Everything in the records below goes into the copy exactly, except the pictures.

◆ ◆ ◆ ◆ ◆

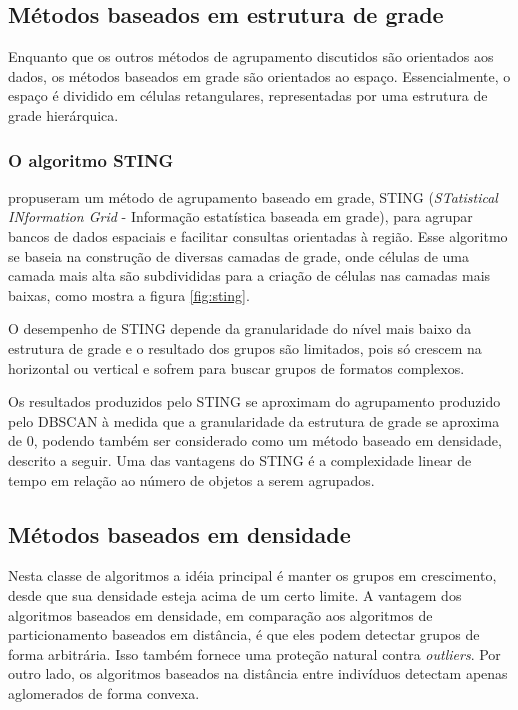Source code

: \subsection{Métodos baseados em estrutura de grade}
Enquanto que os outros métodos de agrupamento discutidos são orientados aos dados, os métodos baseados em grade são orientados ao espaço. Essencialmente, o espaço é dividido em células retangulares, representadas por uma estrutura de grade hierárquica.

\subsubsection{O algoritmo STING}
\cite{Wang1997} propuseram um método de agrupamento baseado em grade, STING (\emph{STatistical INformation Grid} - Informação estatística baseada em grade), para agrupar bancos de dados espaciais e facilitar consultas orientadas à região. Esse algoritmo se baseia na construção de diversas camadas de grade, onde células de uma camada mais alta são subdivididas para a criação de células nas camadas mais baixas, como mostra a figura \ref{fig:sting}.

\begin{figure}[!ht]
	\centering	
\end{figure}

O desempenho de STING depende da granularidade do nível mais baixo da estrutura de grade e o resultado dos
grupos são limitados, pois só crescem na horizontal ou vertical e sofrem para buscar grupos de formatos complexos.

Os resultados produzidos pelo STING se aproximam do agrupamento produzido pelo
DBSCAN à medida que a granularidade da estrutura de grade se aproxima de 0, podendo
também ser considerado como um método baseado em densidade, descrito a seguir.
Uma das vantagens do STING é a complexidade linear de tempo em relação ao número de objetos a serem agrupados.

\subsection{Métodos baseados em densidade}
Nesta classe de algoritmos a idéia principal é manter os grupos em crescimento, desde que sua densidade esteja acima de um certo limite. A vantagem dos algoritmos baseados em densidade, em comparação aos algoritmos de particionamento baseados em distância, é que eles podem detectar grupos de forma arbitrária. Isso também fornece uma proteção natural contra \textit{outliers}. Por outro lado, os algoritmos baseados na distância entre indivíduos detectam apenas aglomerados de forma convexa.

◆ ◆ ◆ ◆ ◆

- _Solution to the exercise_:
Source code

: \subsection{Métodos baseados em estrutura de grade}
Enquanto que os outros métodos de agrupamento discutidos são orientados aos dados, os métodos baseados em grade são orientados ao espaço. Essencialmente, o espaço é dividido em células retangulares, representadas por uma estrutura de grade hierárquica.

\subsubsection{O algoritmo STING}
\cite{Wang1997} propuseram um método de agrupamento baseado em grade, STING (\emph{STatistical INformation Grid} - Informação estatística baseada em grade), para agrupar bancos de dados espaciais e facilitar consultas orientadas à região. Esse algoritmo se baseia na construção de diversas camadas de grade, onde células de uma camada mais alta são subdivididas para a criação de células nas camadas mais baixas, como mostra a figura \ref{fig:sting}.

\begin{figure}[!ht]
	\centering	
\end{figure}

O desempenho de STING depende da granularidade do nível mais baixo da estrutura de grade e o resultado dos
grupos são limitados, pois só crescem na horizontal ou vertical e sofrem para buscar grupos de formatos complexos.

Os resultados produzidos pelo STING se aproximam do agrupamento produzido pelo
DBSCAN à medida que a granularidade da estrutura de grade se aproxima de 0, podendo
também ser considerado como um método baseado em densidade, descrito a seguir.
Uma das vantagens do STING é a complexidade linear de tempo em relação ao número de objetos a serem agrupados.

\subsection{Métodos baseados em densidade}
Nesta classe de algoritmos a idéia principal é manter os grupos em crescimento, desde que sua densidade esteja acima de um certo limite. A vantagem dos algoritmos baseados em densidade, em comparação aos algoritmos de particionamento baseados em distância, é que eles podem detectar grupos de forma arbitrária. Isso também fornece uma proteção natural contra \textit{outliers}. Por outro lado, os algoritmos baseados na distância entre indivíduos detectam apenas aglomerados de forma convexa.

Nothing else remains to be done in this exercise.